▸ **What you are asked to do**: Only a number is wanted here: the count of lines in the entries below that contain the word "game".

[Records supplied — start]

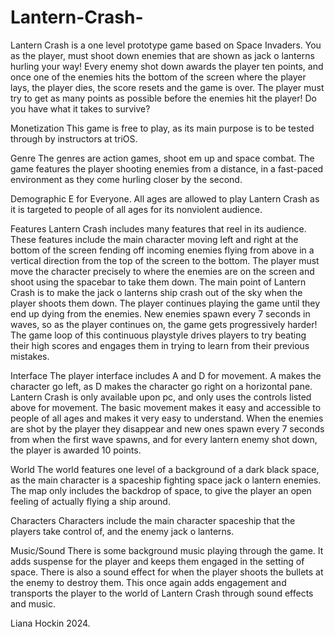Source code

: ﻿# Lantern-Crash-
Lantern Crash is a one level prototype game based on Space Invaders. You as the player, must
shoot down enemies that are shown as jack o lanterns hurling your way! Every enemy shot down
awards the player ten points, and once one of the enemies hits the bottom of the screen where the
player lays, the player dies, the score resets and the game is over. The player must try to get as
many points as possible before the enemies hit the player! Do you have what it takes to survive?

Monetization
This game is free to play, as its main purpose is to be tested through by instructors at triOS.

Genre
The genres are action games, shoot em up and space combat. The game features the player
shooting enemies from a distance, in a fast-paced environment as they come hurling closer by the
second.

Demographic
E for Everyone. All ages are allowed to play Lantern Crash as it is targeted to people of all ages
for its nonviolent audience.

Features
Lantern Crash includes many features that reel in its audience. These features include the main
character moving left and right at the bottom of the screen fending off incoming enemies flying
from above in a vertical direction from the top of the screen to the bottom. The player must move
the character precisely to where the enemies are on the screen and shoot using the spacebar to
take them down. The main point of Lantern Crash is to make the jack o lanterns ship crash out of
the sky when the player shoots them down. The player continues playing the game until they end
up dying from the enemies. New enemies spawn every 7 seconds in waves, so as the player
continues on, the game gets progressively harder! The game loop of this continuous playstyle
drives players to try beating their high scores and engages them in trying to learn from their
previous mistakes.

Interface
The player interface includes A and D for movement. A makes the character go left, as D makes
the character go right on a horizontal pane. Lantern Crash is only available upon pc, and only
uses the controls listed above for movement. The basic movement makes it easy and accessible
to people of all ages and makes it very easy to understand. When the enemies are shot by the
player they disappear and new ones spawn every 7 seconds from when the first wave spawns,
and for every lantern enemy shot down, the player is awarded 10 points. 

World
The world features one level of a background of a dark black space, as the main character is a
spaceship fighting space jack o lantern enemies. The map only includes the backdrop of space, to
give the player an open feeling of actually flying a ship around. 

Characters
Characters include the main character spaceship that the players take control of, and the enemy
jack o lanterns. 

Music/Sound
There is some background music playing through the game. It adds suspense for the player and
keeps them engaged in the setting of space. There is also a sound effect for when the player
shoots the bullets at the enemy to destroy them. This once again adds engagement and transports
the player to the world of Lantern Crash through sound effects and music. 

Liana Hockin 2024.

[Records supplied — finish]

▸ **Written solution**: 7